Oh shit. She’d gone off the deep end. Who wouldn’t after losing a fiancé and finding out her brother was a rapist in the span of less than a month?

“Has anyone else been to see her?” I asked.

“Her father. And her little brother is staying with her in the cottage. Under the circumstances, I think it’s for the best.” His tone changed just enough to let me know he was telling me information he knew was inappropriate to divulge to outsiders, but that he felt I needed to know.

“And her grandmother?” I asked.

“Mrs. Talbot is up at the big house.”

k”wi”

“Where is Jake?”

The butler cleared his voice and said carefully, “I do not know Master Talbot’s whereabouts, Miss Jones.”

“I need to speak to Lydia,” I told him. “I’m concerned she may be in danger. I believe she must leave town now.” Until I knew the connection between Jake and Tom Nash’s death, I wanted Lydia safely out of the way. For all I knew, her own brother might hurt her.

“I’ll have her call you when she awakens,” he promised. “It won’t be for at least three or four hours, I would imagine.”

“Winslow,” I warned him. “It’s very important. She must call me.”

“Miss Jones,” he said solemnly. “You have my word that she will.”

It was the best offer I would get. “Tell her I’ll be at my apartment,” I said. I hung up wondering what I could do next.
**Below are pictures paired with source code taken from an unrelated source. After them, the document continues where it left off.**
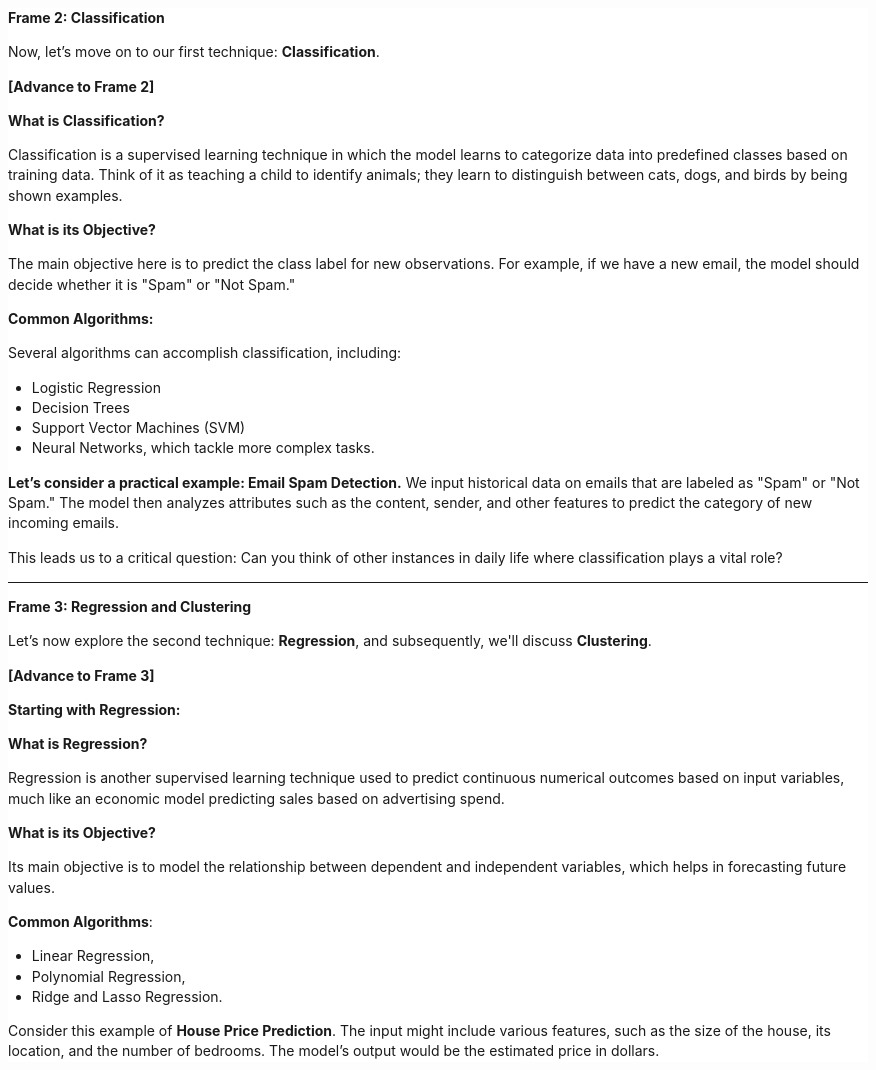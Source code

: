 
**Frame 2: Classification**

Now, let’s move on to our first technique: **Classification**.

**[Advance to Frame 2]**

**What is Classification?** 

Classification is a supervised learning technique in which the model learns to categorize data into predefined classes based on training data. Think of it as teaching a child to identify animals; they learn to distinguish between cats, dogs, and birds by being shown examples.

**What is its Objective?** 

The main objective here is to predict the class label for new observations. For example, if we have a new email, the model should decide whether it is "Spam" or "Not Spam."

**Common Algorithms:**

Several algorithms can accomplish classification, including:
- Logistic Regression
- Decision Trees
- Support Vector Machines (SVM)
- Neural Networks, which tackle more complex tasks.

**Let’s consider a practical example: Email Spam Detection.** We input historical data on emails that are labeled as "Spam" or "Not Spam." The model then analyzes attributes such as the content, sender, and other features to predict the category of new incoming emails.

This leads us to a critical question: Can you think of other instances in daily life where classification plays a vital role? 

---

**Frame 3: Regression and Clustering**

Let’s now explore the second technique: **Regression**, and subsequently, we'll discuss **Clustering**.

**[Advance to Frame 3]**

**Starting with Regression:**

**What is Regression?**

Regression is another supervised learning technique used to predict continuous numerical outcomes based on input variables, much like an economic model predicting sales based on advertising spend.

**What is its Objective?**

Its main objective is to model the relationship between dependent and independent variables, which helps in forecasting future values.

**Common Algorithms**:
- Linear Regression,
- Polynomial Regression,
- Ridge and Lasso Regression.

Consider this example of **House Price Prediction**. The input might include various features, such as the size of the house, its location, and the number of bedrooms. The model’s output would be the estimated price in dollars.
Go home and get some sleep. Or, go to the office and start from the beginning, looking for a missed connection.

I headed for Raleigh, rumpled clothes and all.

Bobby was AWOL. He’d left a note saying he was driving down to the coast with Fanny to eat their way through Calabash, a tiny town on the edge of the South Carolina border that consisted of a dozen restaurants specializing in lightly battered seafood. Even Bobby and Fanny would have difficulty eating their way through Calabash. I wouldn’t expect them back for a couple of days.

I was happy to have the office all to myself. I put my feet on my desk, stared at the poster of Jeremy Northam in Emma that I kept on my wall, and thought about the chain of events that had occurred. Nash dead. Randolph Talbot sued. Jake Talbot in trouble with the law.